* _What you should do_
Search the records for the string "NormalTok" and copy every line in which it appears.
[Opening Dataset records section]
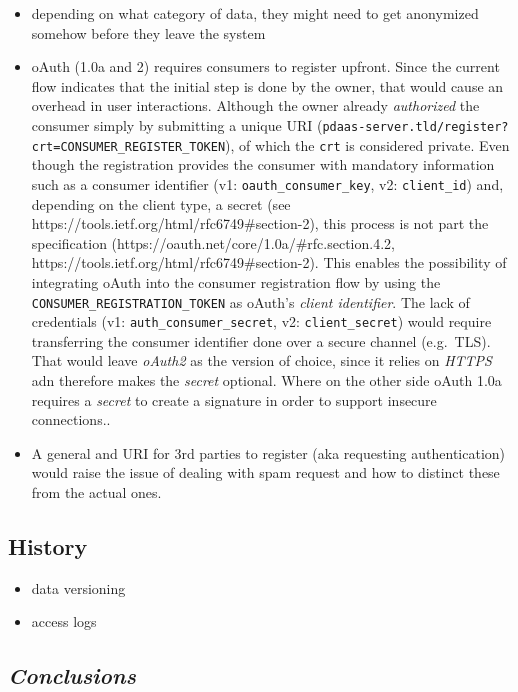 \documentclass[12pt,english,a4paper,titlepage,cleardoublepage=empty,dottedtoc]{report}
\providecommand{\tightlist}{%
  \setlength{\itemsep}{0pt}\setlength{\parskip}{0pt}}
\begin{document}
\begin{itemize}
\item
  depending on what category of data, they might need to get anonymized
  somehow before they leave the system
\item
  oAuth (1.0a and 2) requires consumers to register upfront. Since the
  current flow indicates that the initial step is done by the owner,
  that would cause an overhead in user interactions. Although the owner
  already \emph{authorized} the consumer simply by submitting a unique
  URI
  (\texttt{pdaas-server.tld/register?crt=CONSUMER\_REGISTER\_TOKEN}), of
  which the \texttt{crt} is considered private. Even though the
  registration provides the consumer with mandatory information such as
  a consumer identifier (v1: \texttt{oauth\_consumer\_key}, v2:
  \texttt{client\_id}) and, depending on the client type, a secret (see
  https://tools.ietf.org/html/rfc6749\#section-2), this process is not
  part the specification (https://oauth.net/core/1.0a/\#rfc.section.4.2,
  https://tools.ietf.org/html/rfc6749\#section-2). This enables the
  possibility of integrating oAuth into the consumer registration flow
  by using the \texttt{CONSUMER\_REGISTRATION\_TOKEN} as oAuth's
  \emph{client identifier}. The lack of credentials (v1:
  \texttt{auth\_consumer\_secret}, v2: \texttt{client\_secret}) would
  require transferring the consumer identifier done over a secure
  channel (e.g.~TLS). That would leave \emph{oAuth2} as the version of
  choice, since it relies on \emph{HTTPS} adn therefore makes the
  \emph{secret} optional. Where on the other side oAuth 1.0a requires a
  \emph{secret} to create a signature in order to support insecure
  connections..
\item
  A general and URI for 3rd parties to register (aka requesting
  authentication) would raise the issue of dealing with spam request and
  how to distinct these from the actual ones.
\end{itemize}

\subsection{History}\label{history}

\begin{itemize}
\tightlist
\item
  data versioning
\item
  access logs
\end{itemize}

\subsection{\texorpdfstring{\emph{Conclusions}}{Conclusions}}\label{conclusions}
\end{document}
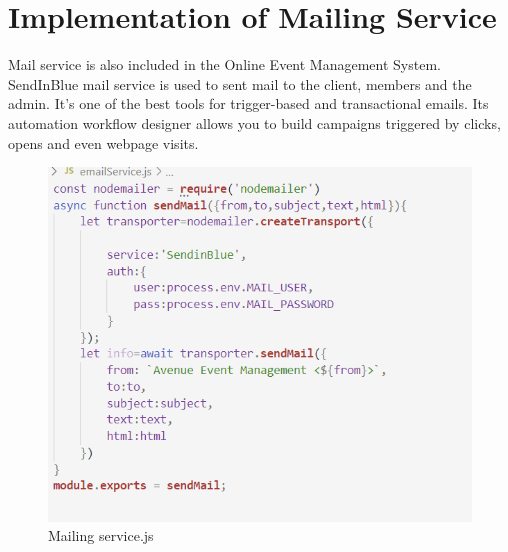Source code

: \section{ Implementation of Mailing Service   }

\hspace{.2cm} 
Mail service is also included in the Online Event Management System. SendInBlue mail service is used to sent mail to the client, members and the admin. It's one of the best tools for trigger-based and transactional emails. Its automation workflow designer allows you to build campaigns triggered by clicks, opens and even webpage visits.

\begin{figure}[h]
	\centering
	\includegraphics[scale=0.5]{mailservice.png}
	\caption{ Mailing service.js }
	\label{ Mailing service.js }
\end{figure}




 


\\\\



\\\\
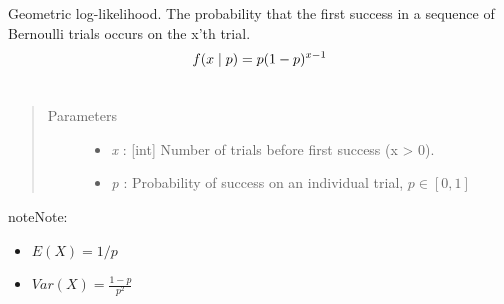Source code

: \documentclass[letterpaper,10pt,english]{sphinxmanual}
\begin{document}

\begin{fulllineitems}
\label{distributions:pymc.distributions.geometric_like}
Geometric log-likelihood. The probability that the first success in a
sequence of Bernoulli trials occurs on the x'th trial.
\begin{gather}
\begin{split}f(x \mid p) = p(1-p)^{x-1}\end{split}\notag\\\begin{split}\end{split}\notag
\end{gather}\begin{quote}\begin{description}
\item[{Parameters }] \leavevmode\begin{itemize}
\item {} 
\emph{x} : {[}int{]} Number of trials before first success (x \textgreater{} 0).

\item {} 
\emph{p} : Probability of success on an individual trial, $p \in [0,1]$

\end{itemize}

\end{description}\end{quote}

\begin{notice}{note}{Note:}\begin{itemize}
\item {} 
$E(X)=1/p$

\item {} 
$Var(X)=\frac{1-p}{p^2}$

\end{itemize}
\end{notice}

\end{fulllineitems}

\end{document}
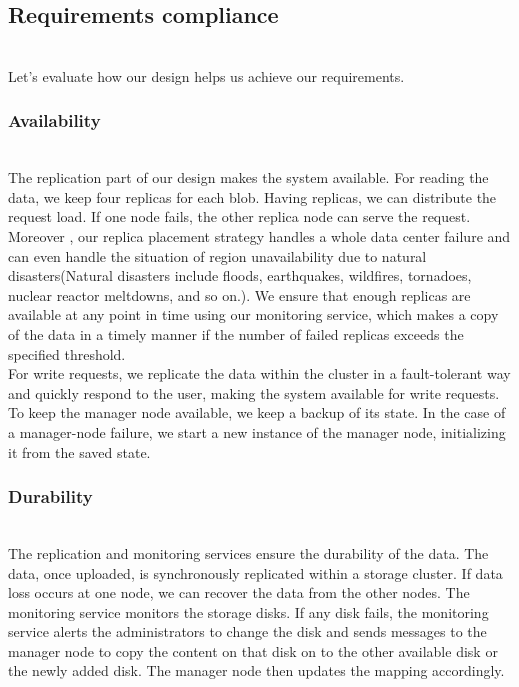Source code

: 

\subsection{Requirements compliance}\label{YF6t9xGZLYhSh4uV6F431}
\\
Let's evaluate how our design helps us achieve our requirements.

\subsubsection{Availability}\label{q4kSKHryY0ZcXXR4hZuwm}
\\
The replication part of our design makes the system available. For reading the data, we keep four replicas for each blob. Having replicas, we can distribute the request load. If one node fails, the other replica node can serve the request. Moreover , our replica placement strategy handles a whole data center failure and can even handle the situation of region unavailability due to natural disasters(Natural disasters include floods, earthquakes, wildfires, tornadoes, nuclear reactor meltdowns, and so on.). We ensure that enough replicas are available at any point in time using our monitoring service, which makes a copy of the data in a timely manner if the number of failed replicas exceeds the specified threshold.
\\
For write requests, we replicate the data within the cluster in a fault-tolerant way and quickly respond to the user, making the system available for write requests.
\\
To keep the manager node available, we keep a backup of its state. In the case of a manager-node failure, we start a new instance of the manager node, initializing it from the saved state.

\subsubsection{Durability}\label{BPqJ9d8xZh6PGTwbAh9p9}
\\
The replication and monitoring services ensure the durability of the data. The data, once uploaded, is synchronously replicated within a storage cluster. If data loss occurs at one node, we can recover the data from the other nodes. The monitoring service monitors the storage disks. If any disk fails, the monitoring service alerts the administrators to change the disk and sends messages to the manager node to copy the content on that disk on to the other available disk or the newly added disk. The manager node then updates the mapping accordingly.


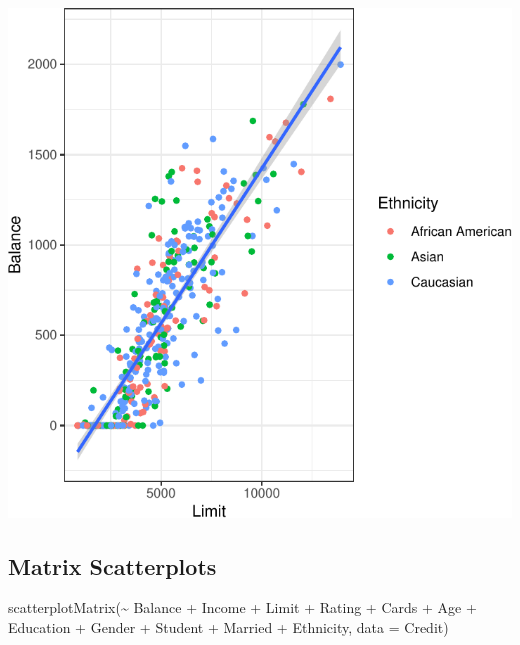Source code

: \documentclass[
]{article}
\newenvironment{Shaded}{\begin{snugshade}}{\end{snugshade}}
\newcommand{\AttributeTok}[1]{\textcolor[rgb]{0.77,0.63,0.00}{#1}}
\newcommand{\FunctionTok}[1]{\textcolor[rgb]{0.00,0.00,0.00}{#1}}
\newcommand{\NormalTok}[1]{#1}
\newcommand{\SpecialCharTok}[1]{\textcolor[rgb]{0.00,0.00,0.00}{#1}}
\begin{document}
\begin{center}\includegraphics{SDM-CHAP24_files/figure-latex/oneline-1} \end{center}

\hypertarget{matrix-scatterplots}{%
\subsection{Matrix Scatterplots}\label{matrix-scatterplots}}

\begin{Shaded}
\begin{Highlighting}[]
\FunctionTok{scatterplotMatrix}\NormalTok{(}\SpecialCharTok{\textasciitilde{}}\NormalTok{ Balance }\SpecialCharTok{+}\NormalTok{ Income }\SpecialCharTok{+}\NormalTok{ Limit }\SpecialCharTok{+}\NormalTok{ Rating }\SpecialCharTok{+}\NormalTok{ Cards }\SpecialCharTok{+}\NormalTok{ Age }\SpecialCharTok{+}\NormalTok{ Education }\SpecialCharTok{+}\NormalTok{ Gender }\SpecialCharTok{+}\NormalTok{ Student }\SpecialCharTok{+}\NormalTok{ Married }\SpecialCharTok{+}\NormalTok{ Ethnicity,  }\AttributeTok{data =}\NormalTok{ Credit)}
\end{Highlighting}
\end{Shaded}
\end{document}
[Closing Dataset records section]
* _Task response_
\newcommand{\NormalTok}[1]{#1}
\FunctionTok{scatterplotMatrix}\NormalTok{(}\SpecialCharTok{\textasciitilde{}}\NormalTok{ Balance }\SpecialCharTok{+}\NormalTok{ Income }\SpecialCharTok{+}\NormalTok{ Limit }\SpecialCharTok{+}\NormalTok{ Rating }\SpecialCharTok{+}\NormalTok{ Cards }\SpecialCharTok{+}\NormalTok{ Age }\SpecialCharTok{+}\NormalTok{ Education }\SpecialCharTok{+}\NormalTok{ Gender }\SpecialCharTok{+}\NormalTok{ Student }\SpecialCharTok{+}\NormalTok{ Married }\SpecialCharTok{+}\NormalTok{ Ethnicity,  }\AttributeTok{data =}\NormalTok{ Credit)}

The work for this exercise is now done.